### [TO DO]
Only a number is wanted: how many lines in the records below contain "函数去内存池中申请"?

RECORDS FOR THE EXERCISE below:

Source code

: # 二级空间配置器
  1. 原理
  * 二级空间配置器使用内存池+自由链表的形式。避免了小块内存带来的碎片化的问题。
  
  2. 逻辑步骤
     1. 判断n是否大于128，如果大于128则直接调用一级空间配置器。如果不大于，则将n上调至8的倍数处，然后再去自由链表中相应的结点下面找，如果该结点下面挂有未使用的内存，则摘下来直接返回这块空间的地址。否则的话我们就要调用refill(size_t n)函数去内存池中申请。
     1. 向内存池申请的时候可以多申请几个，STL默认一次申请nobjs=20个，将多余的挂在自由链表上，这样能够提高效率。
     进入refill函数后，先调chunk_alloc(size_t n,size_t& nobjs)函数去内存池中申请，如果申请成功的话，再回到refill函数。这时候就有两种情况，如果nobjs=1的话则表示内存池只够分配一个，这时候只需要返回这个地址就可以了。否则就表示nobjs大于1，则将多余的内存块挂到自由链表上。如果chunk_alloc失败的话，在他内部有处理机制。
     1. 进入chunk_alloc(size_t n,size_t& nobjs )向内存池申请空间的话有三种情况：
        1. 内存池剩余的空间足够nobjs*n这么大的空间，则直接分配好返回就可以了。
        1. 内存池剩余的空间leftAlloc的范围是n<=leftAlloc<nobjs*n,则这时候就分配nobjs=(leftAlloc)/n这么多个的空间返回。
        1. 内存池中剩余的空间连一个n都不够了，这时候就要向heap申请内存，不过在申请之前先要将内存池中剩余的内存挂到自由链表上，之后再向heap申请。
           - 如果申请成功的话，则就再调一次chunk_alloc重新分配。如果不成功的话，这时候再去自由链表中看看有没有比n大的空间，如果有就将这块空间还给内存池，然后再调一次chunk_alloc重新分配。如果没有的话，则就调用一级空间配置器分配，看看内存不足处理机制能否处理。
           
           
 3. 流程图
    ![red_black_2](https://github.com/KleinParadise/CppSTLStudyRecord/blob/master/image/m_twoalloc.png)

End of RECORDS FOR THE EXERCISE.

### [ANSWER TO THE EXERCISE]
2